Missing values are consistent with the original data: True


In [12]:
#clean the postings dataframe

postings = pd.read_csv('raw_linkedin_data/postings.csv')
jobs_industries = pd.read_csv('raw_linkedin_data/jobs/job_industries.csv')
job_salaries = pd.read_csv('raw_linkedin_data/jobs/salaries.csv')
job_skills = pd.read_csv('raw_linkedin_data/jobs/job_skills.csv')
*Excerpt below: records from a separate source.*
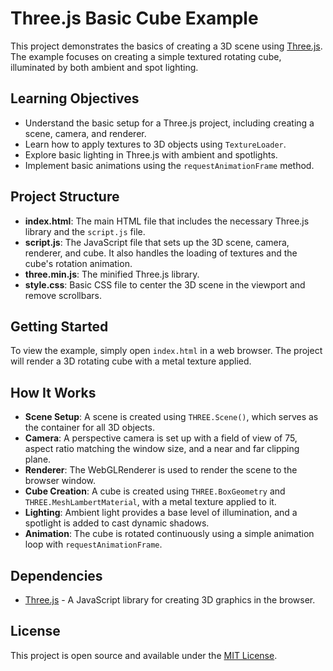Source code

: # Three.js Basic Cube Example

This project demonstrates the basics of creating a 3D scene using [Three.js](https://threejs.org/). The example focuses on creating a simple textured rotating cube, illuminated by both ambient and spot lighting.

## Learning Objectives

- Understand the basic setup for a Three.js project, including creating a scene, camera, and renderer.
- Learn how to apply textures to 3D objects using `TextureLoader`.
- Explore basic lighting in Three.js with ambient and spotlights.
- Implement basic animations using the `requestAnimationFrame` method.

## Project Structure

- **index.html**: The main HTML file that includes the necessary Three.js library and the `script.js` file.
- **script.js**: The JavaScript file that sets up the 3D scene, camera, renderer, and cube. It also handles the loading of textures and the cube's rotation animation.
- **three.min.js**: The minified Three.js library.
- **style.css**: Basic CSS file to center the 3D scene in the viewport and remove scrollbars.

## Getting Started

To view the example, simply open `index.html` in a web browser. The project will render a 3D rotating cube with a metal texture applied.

## How It Works

- **Scene Setup**: A scene is created using `THREE.Scene()`, which serves as the container for all 3D objects.
- **Camera**: A perspective camera is set up with a field of view of 75, aspect ratio matching the window size, and a near and far clipping plane.
- **Renderer**: The WebGLRenderer is used to render the scene to the browser window.
- **Cube Creation**: A cube is created using `THREE.BoxGeometry` and `THREE.MeshLambertMaterial`, with a metal texture applied to it.
- **Lighting**: Ambient light provides a base level of illumination, and a spotlight is added to cast dynamic shadows.
- **Animation**: The cube is rotated continuously using a simple animation loop with `requestAnimationFrame`.

## Dependencies

- [Three.js](https://threejs.org/) - A JavaScript library for creating 3D graphics in the browser.

## License

This project is open source and available under the [MIT License](LICENSE).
benefits = pd.read_csv('raw_linkedin_data/jobs/benefits.csv')

In [13]:
#has a salaries.csv file that contains the salary information for each job posting and postings.csv file that contains the job postings with salary information
#want to make sure that the salary is 

def are_salaries_consistent(postings, salaries):
    postings['job_id'] = postings['job_id'].astype(str)
    salaries['job_id'] = salaries['job_id'].astype(str)
    
    postings_with_salary = postings[postings['max_salary'].notna() | postings['min_salary'].notna() | postings['med_salary'].notna()]
    
    posting_job_ids = set(postings_with_salary['job_id'])    
    salary_job_ids = set(salaries['job_id'])
    
    if not posting_job_ids.issubset(salary_job_ids):
        return False
    
    fields = ['max_salary', 'med_salary', 'min_salary', 'pay_period', 'currency', 'compensation_type']
    
    relevant_salaries = salaries[salaries['job_id'].isin(posting_job_ids)]
    relevant_salaries = relevant_salaries.set_index('job_id')
    
    for _, post in postings_with_salary.iterrows():
        job_id = post['job_id']
        salary = relevant_salaries.loc[job_id]
        
        for field in fields:
            if pd.isna(post[field]) and pd.isna(salary[field]):
                continue
                
            if field in ['max_salary', 'med_salary', 'min_salary']:
                if not pd.isna(post[field]) and not pd.isna(salary[field]):
                    if abs(float(post[field]) - float(salary[field])) > 0.01:
                        return False
            elif str(post[field]).strip() != str(salary[field]).strip():
                return False
    
    return True

print("salary information in salaries.csv and posting.csv is the same:", are_salaries_consistent(postings, job_salaries))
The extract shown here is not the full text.